▶ [Task item] Every entry below has to appear again in your reply, word for word, but no picture may.

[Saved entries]
○ ○ ○ ○ ○

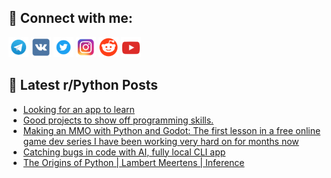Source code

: ## 🔎 Connect with me:
[<img src="https://github.com/bullbesh/bullbesh/blob/main/images/Telegram.png" width="32" height="32" />](https://t.me/bullbesh)
[<img src="https://github.com/bullbesh/bullbesh/blob/main/images/VK.png" width="32" height="32" />](https://vk.com/bullbesh)
[<img src="https://github.com/bullbesh/bullbesh/blob/main/images/Twitter.png" width="32" height="32" />](https://twitter.com/bullbesh1)
[<img src="https://github.com/bullbesh/bullbesh/blob/main/images/Instagram.png" width="32" height="32" />](https://www.instagram.com/bullbesh)
[<img src="https://github.com/bullbesh/bullbesh/blob/main/images/Reddit.png" width="32" height="32" />](https://www.reddit.com/user/bullbesh)
[<img src="https://github.com/bullbesh/bullbesh/blob/main/images/YouTube.png" width="32" height="32" />](https://www.youtube.com/channel/UCtfjRs6uzgq5mfm8S06WTcg)

## 📕 Latest r/Python Posts
<!-- BLOG-POST-LIST:START -->
- [Looking for an app to learn](https://www.reddit.com/r/Python/comments/z57pm8/looking_for_an_app_to_learn/)
- [Good projects to show off programming skills.](https://www.reddit.com/r/Python/comments/z55phz/good_projects_to_show_off_programming_skills/)
- [Making an MMO with Python and Godot: The first lesson in a free online game dev series I have been working very hard on for months now](https://www.reddit.com/r/Python/comments/z551ru/making_an_mmo_with_python_and_godot_the_first/)
- [Catching bugs in code with AI, fully local CLI app](https://www.reddit.com/r/Python/comments/z533gl/catching_bugs_in_code_with_ai_fully_local_cli_app/)
- [The Origins of Python | Lambert Meertens | Inference](https://www.reddit.com/r/Python/comments/z51dm9/the_origins_of_python_lambert_meertens_inference/)
<!-- BLOG-POST-LIST:END -->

○ ○ ○ ○ ○

▶ [Result for this exercise]
Source code

: ## 🔎 Connect with me:
[<img src="https://github.com/bullbesh/bullbesh/blob/main/images/Telegram.png" width="32" height="32" />](https://t.me/bullbesh)
[<img src="https://github.com/bullbesh/bullbesh/blob/main/images/VK.png" width="32" height="32" />](https://vk.com/bullbesh)
[<img src="https://github.com/bullbesh/bullbesh/blob/main/images/Twitter.png" width="32" height="32" />](https://twitter.com/bullbesh1)
[<img src="https://github.com/bullbesh/bullbesh/blob/main/images/Instagram.png" width="32" height="32" />](https://www.instagram.com/bullbesh)
[<img src="https://github.com/bullbesh/bullbesh/blob/main/images/Reddit.png" width="32" height="32" />](https://www.reddit.com/user/bullbesh)
[<img src="https://github.com/bullbesh/bullbesh/blob/main/images/YouTube.png" width="32" height="32" />](https://www.youtube.com/channel/UCtfjRs6uzgq5mfm8S06WTcg)

## 📕 Latest r/Python Posts
<!-- BLOG-POST-LIST:START -->
- [Looking for an app to learn](https://www.reddit.com/r/Python/comments/z57pm8/looking_for_an_app_to_learn/)
- [Good projects to show off programming skills.](https://www.reddit.com/r/Python/comments/z55phz/good_projects_to_show_off_programming_skills/)
- [Making an MMO with Python and Godot: The first lesson in a free online game dev series I have been working very hard on for months now](https://www.reddit.com/r/Python/comments/z551ru/making_an_mmo_with_python_and_godot_the_first/)
- [Catching bugs in code with AI, fully local CLI app](https://www.reddit.com/r/Python/comments/z533gl/catching_bugs_in_code_with_ai_fully_local_cli_app/)
- [The Origins of Python | Lambert Meertens | Inference](https://www.reddit.com/r/Python/comments/z51dm9/the_origins_of_python_lambert_meertens_inference/)
<!-- BLOG-POST-LIST:END -->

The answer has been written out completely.